Saved data entries:

- - - - - - -

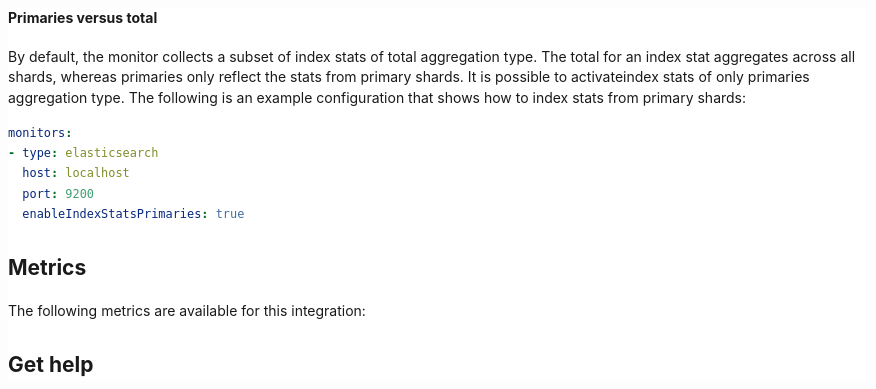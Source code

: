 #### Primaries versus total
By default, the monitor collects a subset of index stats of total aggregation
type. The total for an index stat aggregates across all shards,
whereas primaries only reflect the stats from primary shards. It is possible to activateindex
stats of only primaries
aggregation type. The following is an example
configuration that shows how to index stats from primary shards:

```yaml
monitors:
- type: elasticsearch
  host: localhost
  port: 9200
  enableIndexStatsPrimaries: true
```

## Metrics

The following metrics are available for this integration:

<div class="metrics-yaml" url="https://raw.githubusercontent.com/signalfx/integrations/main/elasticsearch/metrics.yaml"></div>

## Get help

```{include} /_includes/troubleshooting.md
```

- - - - - - -

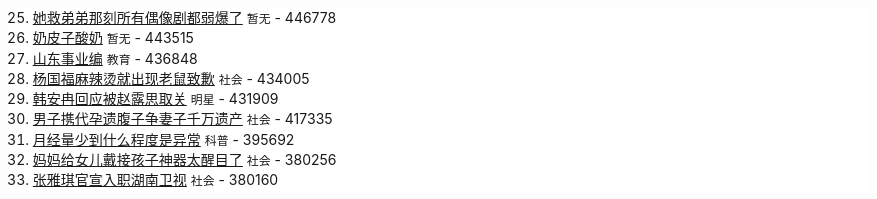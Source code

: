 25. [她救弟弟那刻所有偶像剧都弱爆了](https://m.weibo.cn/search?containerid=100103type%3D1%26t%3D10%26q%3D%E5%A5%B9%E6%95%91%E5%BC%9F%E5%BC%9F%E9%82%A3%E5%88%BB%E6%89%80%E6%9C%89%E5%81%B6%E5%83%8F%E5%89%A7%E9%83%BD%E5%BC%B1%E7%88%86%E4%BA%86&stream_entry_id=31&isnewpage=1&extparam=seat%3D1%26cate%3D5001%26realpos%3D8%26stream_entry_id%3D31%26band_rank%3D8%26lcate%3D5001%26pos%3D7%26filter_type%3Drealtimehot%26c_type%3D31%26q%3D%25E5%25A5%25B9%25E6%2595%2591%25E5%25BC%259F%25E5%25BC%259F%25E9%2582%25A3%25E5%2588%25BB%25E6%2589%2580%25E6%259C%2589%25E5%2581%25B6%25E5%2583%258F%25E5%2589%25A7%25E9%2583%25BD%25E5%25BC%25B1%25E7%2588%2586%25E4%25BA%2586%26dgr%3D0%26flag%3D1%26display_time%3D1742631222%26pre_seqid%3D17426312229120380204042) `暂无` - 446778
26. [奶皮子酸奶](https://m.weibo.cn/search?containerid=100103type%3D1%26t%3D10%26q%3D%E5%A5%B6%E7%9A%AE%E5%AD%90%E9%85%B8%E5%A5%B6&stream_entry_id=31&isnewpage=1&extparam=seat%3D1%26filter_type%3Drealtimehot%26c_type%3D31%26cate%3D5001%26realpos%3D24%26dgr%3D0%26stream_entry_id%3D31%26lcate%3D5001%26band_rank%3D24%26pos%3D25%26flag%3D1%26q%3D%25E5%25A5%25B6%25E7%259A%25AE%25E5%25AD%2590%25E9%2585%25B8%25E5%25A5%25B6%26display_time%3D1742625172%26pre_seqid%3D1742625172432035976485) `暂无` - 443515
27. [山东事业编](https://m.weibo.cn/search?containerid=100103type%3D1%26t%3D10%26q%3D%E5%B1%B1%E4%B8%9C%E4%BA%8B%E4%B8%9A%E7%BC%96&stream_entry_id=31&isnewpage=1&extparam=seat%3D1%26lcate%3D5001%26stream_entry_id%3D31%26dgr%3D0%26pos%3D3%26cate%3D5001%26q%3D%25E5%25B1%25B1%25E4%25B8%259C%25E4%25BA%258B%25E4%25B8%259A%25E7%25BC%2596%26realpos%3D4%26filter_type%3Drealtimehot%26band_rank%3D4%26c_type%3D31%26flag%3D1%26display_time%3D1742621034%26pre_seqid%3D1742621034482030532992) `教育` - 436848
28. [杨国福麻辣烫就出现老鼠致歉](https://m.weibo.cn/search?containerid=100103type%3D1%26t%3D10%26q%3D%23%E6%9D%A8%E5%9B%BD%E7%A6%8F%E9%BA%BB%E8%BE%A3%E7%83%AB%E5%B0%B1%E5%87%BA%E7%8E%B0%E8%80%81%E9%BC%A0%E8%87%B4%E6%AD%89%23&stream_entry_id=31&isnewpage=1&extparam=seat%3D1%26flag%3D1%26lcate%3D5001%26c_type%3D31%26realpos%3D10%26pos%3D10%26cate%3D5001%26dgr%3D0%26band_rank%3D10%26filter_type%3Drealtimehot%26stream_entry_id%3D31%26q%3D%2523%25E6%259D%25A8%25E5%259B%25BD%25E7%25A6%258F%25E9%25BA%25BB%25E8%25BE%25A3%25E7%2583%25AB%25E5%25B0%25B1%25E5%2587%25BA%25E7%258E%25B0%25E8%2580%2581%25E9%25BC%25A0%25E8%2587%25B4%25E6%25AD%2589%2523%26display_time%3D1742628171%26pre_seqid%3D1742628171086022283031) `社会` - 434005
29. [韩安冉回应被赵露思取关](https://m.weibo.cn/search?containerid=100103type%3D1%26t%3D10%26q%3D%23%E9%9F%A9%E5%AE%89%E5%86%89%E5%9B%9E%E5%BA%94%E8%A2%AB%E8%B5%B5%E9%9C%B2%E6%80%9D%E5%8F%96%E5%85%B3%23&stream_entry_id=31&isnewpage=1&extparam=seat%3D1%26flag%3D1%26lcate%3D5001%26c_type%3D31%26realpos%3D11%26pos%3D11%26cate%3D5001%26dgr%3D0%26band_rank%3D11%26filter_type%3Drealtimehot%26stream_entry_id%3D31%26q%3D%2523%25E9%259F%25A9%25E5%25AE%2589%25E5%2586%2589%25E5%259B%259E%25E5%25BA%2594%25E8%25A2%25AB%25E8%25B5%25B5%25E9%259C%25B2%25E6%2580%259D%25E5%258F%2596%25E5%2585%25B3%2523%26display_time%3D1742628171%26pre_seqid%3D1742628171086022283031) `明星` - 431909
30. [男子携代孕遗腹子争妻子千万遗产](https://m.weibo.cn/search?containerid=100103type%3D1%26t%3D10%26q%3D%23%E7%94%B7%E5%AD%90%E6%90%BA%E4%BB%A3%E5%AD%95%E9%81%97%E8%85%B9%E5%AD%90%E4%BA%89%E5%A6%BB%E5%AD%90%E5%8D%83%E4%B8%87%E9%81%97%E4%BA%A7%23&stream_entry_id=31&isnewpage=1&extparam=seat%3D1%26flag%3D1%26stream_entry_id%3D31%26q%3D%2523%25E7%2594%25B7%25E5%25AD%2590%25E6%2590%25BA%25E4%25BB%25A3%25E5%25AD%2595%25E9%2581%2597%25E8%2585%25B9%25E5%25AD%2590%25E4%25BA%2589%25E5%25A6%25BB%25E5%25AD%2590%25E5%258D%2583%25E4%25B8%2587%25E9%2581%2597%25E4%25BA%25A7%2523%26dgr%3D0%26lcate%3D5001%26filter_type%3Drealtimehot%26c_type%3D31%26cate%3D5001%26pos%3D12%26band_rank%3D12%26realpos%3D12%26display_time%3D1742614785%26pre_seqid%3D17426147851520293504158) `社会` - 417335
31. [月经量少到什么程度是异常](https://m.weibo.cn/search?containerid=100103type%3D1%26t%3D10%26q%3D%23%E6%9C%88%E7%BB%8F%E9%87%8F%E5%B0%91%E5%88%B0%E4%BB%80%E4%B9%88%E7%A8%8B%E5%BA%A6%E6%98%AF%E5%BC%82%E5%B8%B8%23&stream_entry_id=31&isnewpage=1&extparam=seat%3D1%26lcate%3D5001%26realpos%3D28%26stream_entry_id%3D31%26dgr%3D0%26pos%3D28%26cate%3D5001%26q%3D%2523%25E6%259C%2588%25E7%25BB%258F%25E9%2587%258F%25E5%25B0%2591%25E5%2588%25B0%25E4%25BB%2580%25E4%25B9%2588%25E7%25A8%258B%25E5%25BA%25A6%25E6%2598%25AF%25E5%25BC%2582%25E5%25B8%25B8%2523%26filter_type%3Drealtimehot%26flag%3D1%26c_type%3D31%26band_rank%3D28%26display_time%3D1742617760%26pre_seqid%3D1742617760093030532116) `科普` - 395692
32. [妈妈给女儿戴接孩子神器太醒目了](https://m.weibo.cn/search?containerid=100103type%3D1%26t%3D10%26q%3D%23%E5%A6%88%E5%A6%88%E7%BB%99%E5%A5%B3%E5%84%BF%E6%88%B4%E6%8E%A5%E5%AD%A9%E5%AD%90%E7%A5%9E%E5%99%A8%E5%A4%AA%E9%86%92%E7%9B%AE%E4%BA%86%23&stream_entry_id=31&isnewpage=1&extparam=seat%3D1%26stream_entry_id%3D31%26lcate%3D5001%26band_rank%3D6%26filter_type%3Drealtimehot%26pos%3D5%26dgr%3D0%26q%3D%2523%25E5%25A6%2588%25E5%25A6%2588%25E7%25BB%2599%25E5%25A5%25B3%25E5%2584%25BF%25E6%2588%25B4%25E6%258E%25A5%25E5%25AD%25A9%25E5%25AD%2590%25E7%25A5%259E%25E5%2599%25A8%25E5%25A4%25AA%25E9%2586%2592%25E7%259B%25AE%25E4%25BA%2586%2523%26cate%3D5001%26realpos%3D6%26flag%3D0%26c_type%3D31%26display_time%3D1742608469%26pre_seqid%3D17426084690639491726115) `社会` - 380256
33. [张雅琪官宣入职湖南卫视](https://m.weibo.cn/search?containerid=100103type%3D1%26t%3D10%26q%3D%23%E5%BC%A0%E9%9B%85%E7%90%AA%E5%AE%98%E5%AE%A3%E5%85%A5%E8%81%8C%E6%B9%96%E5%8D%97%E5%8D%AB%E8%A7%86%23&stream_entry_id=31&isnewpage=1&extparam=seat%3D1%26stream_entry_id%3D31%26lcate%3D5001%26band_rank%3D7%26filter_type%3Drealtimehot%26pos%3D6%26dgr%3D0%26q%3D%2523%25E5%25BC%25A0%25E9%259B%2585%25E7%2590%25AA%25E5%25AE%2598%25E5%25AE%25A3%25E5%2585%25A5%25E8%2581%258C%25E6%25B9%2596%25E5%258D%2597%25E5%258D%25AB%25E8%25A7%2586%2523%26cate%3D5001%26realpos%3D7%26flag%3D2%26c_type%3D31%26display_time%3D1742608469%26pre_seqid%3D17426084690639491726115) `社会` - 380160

- - - - - - -

WHAT YOU WILL DO: Find every line in the records above that contains the word "primary", and copy each one.

OUTPUT FOR THIS EXERCISE:
whereas primaries only reflect the stats from primary shards. It is possible to activateindex
configuration that shows how to index stats from primary shards:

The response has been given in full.